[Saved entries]
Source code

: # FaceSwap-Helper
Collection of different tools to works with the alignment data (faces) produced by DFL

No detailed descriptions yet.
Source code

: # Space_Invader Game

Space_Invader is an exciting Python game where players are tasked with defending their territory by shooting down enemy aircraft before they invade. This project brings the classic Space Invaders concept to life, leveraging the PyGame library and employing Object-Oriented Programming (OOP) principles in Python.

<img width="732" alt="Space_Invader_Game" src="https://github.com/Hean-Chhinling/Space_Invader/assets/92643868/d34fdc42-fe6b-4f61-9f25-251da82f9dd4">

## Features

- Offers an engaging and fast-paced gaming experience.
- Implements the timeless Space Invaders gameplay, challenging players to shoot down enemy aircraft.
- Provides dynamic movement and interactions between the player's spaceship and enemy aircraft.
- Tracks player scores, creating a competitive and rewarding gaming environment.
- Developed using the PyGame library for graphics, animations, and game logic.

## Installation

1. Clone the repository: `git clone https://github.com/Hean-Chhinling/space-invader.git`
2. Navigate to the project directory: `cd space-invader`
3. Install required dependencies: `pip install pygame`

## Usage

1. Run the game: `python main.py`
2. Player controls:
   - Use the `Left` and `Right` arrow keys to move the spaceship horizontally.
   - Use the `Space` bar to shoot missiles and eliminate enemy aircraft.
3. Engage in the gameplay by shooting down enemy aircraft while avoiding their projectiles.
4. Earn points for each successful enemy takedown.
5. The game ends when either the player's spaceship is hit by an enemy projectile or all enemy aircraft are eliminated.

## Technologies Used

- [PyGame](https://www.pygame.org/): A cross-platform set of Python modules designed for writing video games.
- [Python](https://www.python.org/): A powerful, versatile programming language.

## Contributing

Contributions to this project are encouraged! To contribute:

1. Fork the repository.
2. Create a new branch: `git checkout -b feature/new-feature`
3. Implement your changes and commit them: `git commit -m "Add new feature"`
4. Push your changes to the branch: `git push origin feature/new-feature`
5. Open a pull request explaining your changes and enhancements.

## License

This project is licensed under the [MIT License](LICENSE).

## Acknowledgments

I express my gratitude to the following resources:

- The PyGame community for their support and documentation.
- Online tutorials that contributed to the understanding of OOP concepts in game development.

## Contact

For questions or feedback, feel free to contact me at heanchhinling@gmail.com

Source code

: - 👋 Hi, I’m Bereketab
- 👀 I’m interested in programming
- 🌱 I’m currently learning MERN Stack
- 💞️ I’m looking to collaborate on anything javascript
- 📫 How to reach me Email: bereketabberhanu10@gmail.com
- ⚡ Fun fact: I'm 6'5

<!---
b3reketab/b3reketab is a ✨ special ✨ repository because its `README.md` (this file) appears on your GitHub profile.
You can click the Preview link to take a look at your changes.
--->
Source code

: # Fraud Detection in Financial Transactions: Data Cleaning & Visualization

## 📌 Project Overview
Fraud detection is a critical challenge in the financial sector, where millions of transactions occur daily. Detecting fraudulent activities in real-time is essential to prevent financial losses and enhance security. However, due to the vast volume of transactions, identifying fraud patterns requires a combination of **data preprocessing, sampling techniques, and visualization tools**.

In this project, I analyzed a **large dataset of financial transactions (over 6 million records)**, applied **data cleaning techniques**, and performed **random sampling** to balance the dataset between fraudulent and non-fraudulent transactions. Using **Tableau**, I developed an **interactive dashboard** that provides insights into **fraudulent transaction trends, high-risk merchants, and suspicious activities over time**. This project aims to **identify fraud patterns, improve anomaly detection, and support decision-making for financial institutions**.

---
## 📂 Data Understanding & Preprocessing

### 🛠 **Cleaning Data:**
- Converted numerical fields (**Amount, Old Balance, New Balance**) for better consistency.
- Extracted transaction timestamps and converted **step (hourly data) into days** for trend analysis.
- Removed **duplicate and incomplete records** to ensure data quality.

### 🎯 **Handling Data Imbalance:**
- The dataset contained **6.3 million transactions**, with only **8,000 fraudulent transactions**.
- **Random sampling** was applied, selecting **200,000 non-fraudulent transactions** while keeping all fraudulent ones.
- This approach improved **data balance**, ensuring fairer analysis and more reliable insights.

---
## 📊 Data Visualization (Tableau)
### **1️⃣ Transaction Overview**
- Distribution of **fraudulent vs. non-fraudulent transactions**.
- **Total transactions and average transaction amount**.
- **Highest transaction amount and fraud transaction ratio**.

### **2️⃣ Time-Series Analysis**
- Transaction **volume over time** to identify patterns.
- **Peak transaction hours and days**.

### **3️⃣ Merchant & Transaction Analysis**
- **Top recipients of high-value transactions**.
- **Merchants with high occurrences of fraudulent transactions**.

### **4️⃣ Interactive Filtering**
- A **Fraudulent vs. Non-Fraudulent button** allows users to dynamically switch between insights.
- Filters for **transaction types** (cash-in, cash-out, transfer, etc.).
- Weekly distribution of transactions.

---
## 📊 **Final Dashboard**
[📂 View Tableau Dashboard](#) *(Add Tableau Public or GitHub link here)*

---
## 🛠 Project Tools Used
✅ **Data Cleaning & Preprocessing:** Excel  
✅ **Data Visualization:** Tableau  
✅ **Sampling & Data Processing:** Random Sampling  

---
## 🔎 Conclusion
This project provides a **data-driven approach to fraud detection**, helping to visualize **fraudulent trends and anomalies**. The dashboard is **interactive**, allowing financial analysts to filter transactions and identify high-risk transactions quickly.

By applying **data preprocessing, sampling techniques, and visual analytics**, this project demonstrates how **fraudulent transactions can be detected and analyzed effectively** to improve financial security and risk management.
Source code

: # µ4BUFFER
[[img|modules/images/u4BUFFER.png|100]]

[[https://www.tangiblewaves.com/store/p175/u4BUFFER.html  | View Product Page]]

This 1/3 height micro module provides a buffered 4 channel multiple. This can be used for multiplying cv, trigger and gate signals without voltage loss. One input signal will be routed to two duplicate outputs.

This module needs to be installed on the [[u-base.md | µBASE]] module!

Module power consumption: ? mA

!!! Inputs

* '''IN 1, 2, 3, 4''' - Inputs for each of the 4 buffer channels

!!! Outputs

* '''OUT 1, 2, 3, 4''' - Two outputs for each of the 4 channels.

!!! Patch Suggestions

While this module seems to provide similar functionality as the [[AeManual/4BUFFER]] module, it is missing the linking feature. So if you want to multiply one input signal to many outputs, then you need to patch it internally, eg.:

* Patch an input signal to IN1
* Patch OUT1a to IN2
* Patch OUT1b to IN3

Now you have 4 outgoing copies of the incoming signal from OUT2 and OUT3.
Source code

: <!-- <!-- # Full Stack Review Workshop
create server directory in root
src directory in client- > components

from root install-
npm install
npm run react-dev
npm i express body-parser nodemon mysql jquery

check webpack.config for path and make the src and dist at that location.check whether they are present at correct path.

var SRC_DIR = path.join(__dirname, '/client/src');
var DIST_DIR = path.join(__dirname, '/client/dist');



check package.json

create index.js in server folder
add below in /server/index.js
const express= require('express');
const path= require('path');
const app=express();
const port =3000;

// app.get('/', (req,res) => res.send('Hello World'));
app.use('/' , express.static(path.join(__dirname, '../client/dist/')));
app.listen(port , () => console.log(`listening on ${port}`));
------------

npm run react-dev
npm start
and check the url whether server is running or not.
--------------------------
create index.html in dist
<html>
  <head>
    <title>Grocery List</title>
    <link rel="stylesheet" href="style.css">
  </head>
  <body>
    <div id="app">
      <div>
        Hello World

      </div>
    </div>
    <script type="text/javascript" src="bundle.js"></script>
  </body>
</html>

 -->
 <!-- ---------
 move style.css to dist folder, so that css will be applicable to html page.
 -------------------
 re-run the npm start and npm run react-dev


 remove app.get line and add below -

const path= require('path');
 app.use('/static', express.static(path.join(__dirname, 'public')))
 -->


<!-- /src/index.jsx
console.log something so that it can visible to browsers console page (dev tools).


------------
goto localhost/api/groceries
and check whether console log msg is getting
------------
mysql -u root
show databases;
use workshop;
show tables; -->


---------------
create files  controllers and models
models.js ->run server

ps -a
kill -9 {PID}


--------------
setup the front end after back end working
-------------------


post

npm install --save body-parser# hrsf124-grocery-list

### What the exercise asks:
Wherever the word "gaming" appears in the records above, copy that line.

### Response:
- Offers an engaging and fast-paced gaming experience.
- Tracks player scores, creating a competitive and rewarding gaming environment.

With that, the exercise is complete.